Effective Date: 2026-05-29 · Version 1.0

1. Definition

A conflict of interest exists when our professional judgment, objectivity, or independence on behalf of one client may be improperly influenced by an interest in another client, a personal interest of a staff member, a financial relationship, or a vendor relationship.

2. Identification

We perform a conflicts check at the start of each engagement and re-check when a new related party emerges.
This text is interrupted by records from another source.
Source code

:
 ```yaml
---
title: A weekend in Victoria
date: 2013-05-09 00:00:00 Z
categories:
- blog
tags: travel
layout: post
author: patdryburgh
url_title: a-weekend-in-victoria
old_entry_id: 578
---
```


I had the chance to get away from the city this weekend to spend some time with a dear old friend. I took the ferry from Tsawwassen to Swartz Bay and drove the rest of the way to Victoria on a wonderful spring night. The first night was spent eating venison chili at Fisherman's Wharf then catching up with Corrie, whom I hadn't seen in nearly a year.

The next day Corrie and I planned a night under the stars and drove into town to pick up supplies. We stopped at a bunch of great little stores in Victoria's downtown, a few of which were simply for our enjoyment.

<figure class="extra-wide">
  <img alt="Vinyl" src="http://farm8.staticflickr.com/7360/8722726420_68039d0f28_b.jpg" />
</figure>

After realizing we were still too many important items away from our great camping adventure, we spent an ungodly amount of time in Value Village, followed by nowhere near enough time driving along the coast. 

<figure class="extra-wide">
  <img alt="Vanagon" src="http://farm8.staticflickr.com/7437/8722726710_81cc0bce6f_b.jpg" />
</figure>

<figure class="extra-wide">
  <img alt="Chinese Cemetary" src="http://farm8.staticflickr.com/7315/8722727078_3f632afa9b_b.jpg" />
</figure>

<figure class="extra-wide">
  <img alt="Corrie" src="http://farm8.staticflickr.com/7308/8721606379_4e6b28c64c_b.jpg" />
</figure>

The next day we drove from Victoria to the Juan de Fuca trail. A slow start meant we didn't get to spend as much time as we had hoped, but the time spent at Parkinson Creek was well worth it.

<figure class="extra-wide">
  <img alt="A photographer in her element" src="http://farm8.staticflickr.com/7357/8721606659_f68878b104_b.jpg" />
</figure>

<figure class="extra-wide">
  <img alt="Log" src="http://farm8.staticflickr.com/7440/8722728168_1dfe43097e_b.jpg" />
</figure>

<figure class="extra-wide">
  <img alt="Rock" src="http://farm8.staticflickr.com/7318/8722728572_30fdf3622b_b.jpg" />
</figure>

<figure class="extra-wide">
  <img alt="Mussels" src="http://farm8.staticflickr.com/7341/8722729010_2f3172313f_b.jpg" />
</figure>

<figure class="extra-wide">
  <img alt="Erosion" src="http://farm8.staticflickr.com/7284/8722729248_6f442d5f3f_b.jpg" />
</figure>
Staff members are required to disclose personal investments, family employment, board service, and other relationships that could create real or perceived conflicts.

3. Disclosure

When a potential conflict is identified, we disclose it in writing to all affected clients with sufficient detail for them to understand the nature of the conflict and any mitigation we propose.

4. Resolution

Resolution may include: (a) declining or withdrawing from an engagement; (b) erecting an information barrier with appropriate access controls; (c) obtaining informed written consent from all affected clients; (d) referral to another firm.

5. Independence

For audit-readiness, attest-coordination, and similar work, we apply AICPA independence standards as a baseline regardless of whether the engagement legally requires a CPA license. We refuse engagements where independence cannot be maintained.

6. Staff Restrictions

Staff and immediate family members may not hold material financial interests in client businesses (other than passive investments through index funds), may not accept gifts above nominal value from clients, and may not perform paid work for clients outside the firm without written approval.